The vote must still be followed by approval by the full House in September, and corresponding action by the Senate. But if the measure passes, it would mean a shift from financing the tobacco program out of general revenues to financing it out of, in effect, a ``user fee.''
Even the Coalition on Smoking or Health ``did not oppose'' the measure, says staff director Matthew Myers, noting carefully that this is not the same thing as supporting it. But he does give Rep. Charlie Rose (D) of North Carolina, author of the bill, credit for a creative solution to a politically sticky question -- a solution that helps the farmers, and not the cigarettemakers.
Meanwhile, tobacco farmers in the Tarheel State are quick to point out that since 1982, at least, the tobacco support program has been run on the basis of ``no net cost'' to the government. Instead, tobacco farmers pay an ``assessment'' per pound of tobacco they are allowed to grow under the quota program. The assessment started at 3 cents a pound but is now up to 25 cents a pound for flue-cured or bright leaf tobacco and 30 cents per pound for burley tobacco.
The earmarked excise tax funds will replace some of that assessment.
``It will mean a tremendous relief to the farmers,'' Oliver said.
North Carolina State University economist William D. Toussaint estimates that that 1 cent of excise tax will be equivalent to about 19 cents of assessment to the farmers. But Dr. Toussaint also calculates that despite the ``no net cost'' provision -- a political compromise scribbled out in longhand during debate on the floor of Congress -- it will still cost the federal Treasury some $600 million at a bare minimum, and likely up to $1.2 billion, to clear up the overhang of tobacco in effect bought up by
the government from crop years before ``no net cost'' went into effect.
The Rose measure, if it becomes law, will presumably take some of the political pressure off the tobacco program and ease the way for some other reforms sorely needed. Representative Rose is expected to start putting together some reform legislation after Labor Day.
There have already been some major changes recently, and some more are in the pipeline.
In times past, farmers were granted an ``allotment'' of so many acres on which they could grow a certain quota of tobacco, expressed in pounds. Farmers could grow this tobacco themselves on their own land, could arrange for someone else to grow on their land (sharecroppers, in effect), or they could lease their quota to someone to grow on other land within the same county as the land to which the leased allotment was tied.
Under the system, allotments were locked onto the land that had historically produced tobacco; over time many allotments ended up in the hands of the proverbial ``old ladies in tennis shoes,'' the widows of farmers, and of other nonfarming property owners, such as local airport authorities that condemned farmland to build runways. It typically costs a farmer who must ``rent quota'' about 50 cents a pound to do so; tobacco has been selling, meanwhile, for about $1.70 to $1.80 a pound.

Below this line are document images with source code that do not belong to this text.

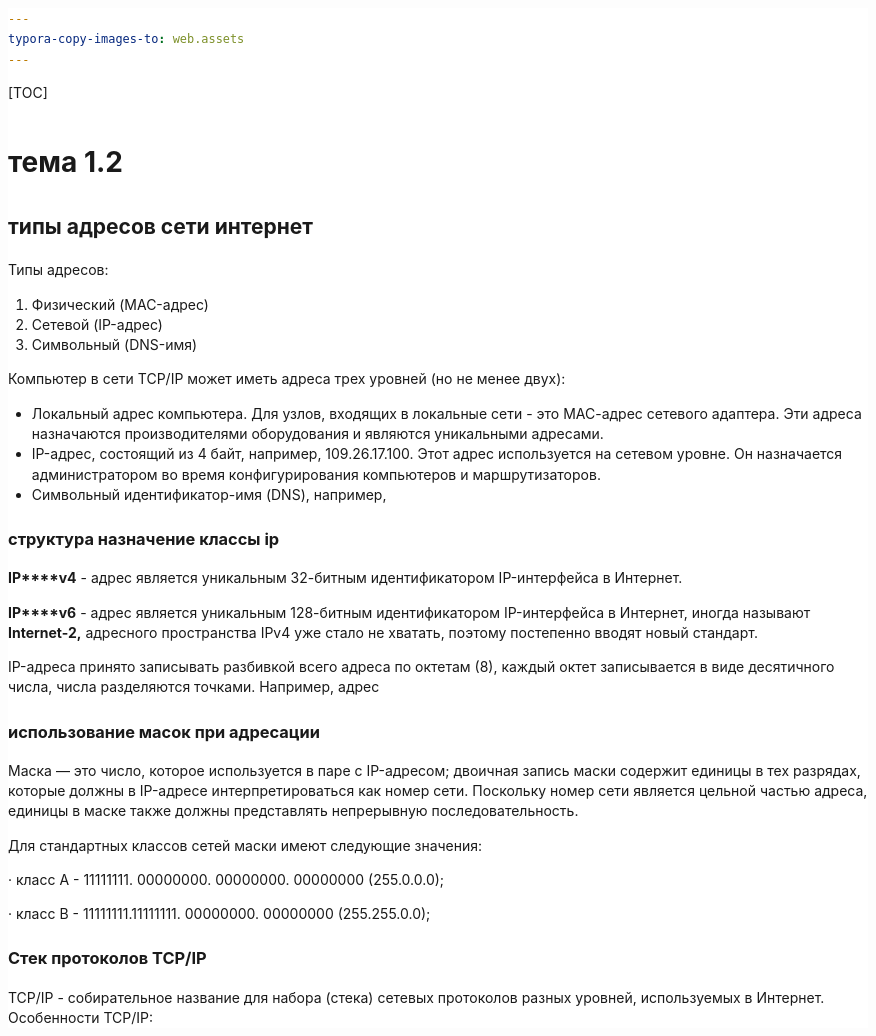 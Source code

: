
 ```yaml
---
typora-copy-images-to: web.assets
---
```


[TOC]



# тема 1.2

## типы адресов сети интернет 

Типы адресов:

1. Физический (MAC-адрес)
2. Сетевой (IP-адрес)
3. Символьный (DNS-имя)

Компьютер в сети TCP/IP может иметь адреса трех уровней (но не менее двух):

- Локальный адрес компьютера. Для узлов, входящих в локальные сети - это МАС-адрес сетевого адаптера. Эти адреса назначаются производителями оборудования и являются уникальными адресами.
- IP-адрес, состоящий из 4 байт, например, 109.26.17.100. Этот адрес используется на сетевом уровне. Он назначается администратором во время конфигурирования компьютеров и маршрутизаторов.
- Символьный идентификатор-имя (DNS), например,

### структура назначение классы ip 

**IP****v4** - адрес является уникальным 32-битным идентификатором IP-интерфейса в Интернет.

**IP****v6** - адрес является уникальным 128-битным идентификатором IP-интерфейса в Интернет, иногда называют **Internet-2,** адресного пространства IPv4 уже стало не хватать, поэтому постепенно вводят новый стандарт.

IP-адреса принято записывать разбивкой всего адреса по октетам (8), каждый октет записывается в виде десятичного числа, числа разделяются точками. Например, адрес

###  использование масок при адресации

Маска — это число, которое используется в паре с IP-адресом; двоичная запись маски содержит единицы в тех разрядах, которые должны в IP-адресе интерпретироваться как номер сети. Поскольку номер сети является цельной частью адреса, единицы в маске также должны представлять непрерывную последовательность.

Для стандартных классов сетей маски имеют следующие значения:

· класс А - 11111111. 00000000. 00000000. 00000000 (255.0.0.0);

· класс В - 11111111.11111111. 00000000. 00000000 (255.255.0.0);

### Стек протоколов TCP/IP

TCP/IP - собирательное название для набора (стека) сетевых протоколов разных уровней, используемых в Интернет. Особенности TCP/IP:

Since 1982 it has been legal to sell allotments separately from the property to which they are attached; corporations, moreover, were required to sell theirs.
After 1986, ``lease transfer'' will no longer be allowed, under legislation passed a few years ago. Allotment owners who do not grow tobacco on their own land -- either themselves or by tenants -- will have to sell or forfeit their allotments. The expected result is lower production costs -- one farmer predicts a ``fire sale'' of allotments -- and a more sensible system.